Extract the lines that carry the string "used" from the listing.

*** Begin section ***

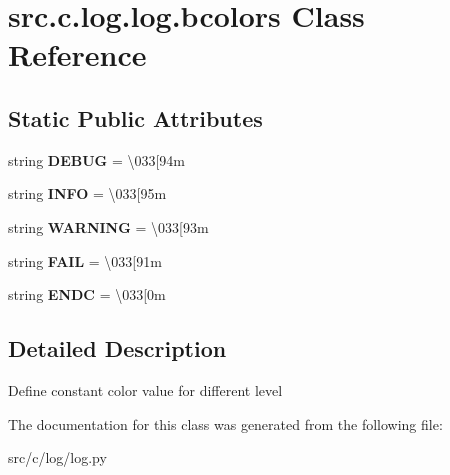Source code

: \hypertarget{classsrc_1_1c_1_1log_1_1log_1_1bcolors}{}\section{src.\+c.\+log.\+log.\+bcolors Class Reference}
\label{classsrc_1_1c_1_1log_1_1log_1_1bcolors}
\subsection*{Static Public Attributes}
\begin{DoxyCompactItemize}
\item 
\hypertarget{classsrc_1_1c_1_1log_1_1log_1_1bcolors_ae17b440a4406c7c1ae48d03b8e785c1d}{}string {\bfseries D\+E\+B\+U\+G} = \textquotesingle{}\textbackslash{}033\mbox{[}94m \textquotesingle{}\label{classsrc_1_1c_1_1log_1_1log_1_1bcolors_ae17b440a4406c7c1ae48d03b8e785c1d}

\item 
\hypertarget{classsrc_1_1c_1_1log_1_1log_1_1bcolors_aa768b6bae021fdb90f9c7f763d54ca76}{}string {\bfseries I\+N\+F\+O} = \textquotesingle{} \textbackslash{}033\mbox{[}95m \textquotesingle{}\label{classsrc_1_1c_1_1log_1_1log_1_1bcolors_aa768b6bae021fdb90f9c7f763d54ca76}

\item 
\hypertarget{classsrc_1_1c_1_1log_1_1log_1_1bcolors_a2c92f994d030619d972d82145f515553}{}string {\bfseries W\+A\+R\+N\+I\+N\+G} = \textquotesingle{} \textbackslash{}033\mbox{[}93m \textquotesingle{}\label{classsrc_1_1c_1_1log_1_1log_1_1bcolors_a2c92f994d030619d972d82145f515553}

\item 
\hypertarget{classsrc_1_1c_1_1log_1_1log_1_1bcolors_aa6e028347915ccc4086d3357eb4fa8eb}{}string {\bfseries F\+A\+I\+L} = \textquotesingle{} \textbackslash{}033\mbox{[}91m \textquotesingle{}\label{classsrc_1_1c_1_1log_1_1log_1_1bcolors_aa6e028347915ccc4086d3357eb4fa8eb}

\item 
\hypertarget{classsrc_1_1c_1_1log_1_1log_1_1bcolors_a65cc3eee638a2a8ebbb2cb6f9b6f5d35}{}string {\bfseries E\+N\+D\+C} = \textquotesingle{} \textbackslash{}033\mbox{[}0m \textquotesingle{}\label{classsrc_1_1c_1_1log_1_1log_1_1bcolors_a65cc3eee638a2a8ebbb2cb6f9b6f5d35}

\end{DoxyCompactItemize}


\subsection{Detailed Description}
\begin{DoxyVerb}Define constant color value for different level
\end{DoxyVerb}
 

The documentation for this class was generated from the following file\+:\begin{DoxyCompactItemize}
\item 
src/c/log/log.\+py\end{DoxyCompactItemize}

*** End section ***
*** Begin section ***

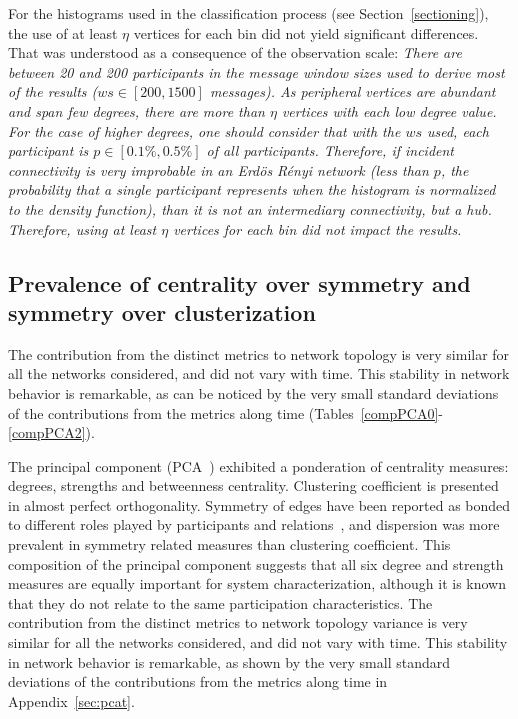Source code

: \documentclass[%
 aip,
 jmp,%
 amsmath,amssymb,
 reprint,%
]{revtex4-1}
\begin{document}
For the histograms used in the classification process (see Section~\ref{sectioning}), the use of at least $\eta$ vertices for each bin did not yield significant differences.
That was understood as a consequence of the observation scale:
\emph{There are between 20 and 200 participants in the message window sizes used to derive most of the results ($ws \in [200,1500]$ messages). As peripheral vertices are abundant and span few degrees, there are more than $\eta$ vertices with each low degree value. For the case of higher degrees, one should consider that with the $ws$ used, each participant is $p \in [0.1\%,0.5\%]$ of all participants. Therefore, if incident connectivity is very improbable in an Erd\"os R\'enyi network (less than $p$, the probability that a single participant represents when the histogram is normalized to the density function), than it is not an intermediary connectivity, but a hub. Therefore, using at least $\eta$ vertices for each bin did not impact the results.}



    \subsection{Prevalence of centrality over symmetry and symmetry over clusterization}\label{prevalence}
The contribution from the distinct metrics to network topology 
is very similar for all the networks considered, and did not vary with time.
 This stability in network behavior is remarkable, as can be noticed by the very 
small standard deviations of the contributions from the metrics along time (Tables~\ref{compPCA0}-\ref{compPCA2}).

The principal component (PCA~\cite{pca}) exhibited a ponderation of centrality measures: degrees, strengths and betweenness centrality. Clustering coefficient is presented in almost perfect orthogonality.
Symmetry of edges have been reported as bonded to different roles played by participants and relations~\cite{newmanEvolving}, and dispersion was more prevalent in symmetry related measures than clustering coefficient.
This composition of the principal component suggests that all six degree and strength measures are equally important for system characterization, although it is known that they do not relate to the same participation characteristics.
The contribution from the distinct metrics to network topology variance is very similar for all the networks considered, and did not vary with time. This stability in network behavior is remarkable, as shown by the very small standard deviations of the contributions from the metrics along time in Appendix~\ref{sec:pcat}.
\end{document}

*** End section ***

Result for this exercise ▸
For the histograms used in the classification process (see Section~\ref{sectioning}), the use of at least $\eta$ vertices for each bin did not yield significant differences.
\emph{There are between 20 and 200 participants in the message window sizes used to derive most of the results ($ws \in [200,1500]$ messages). As peripheral vertices are abundant and span few degrees, there are more than $\eta$ vertices with each low degree value. For the case of higher degrees, one should consider that with the $ws$ used, each participant is $p \in [0.1\%,0.5\%]$ of all participants. Therefore, if incident connectivity is very improbable in an Erd\"os R\'enyi network (less than $p$, the probability that a single participant represents when the histogram is normalized to the density function), than it is not an intermediary connectivity, but a hub. Therefore, using at least $\eta$ vertices for each bin did not impact the results.}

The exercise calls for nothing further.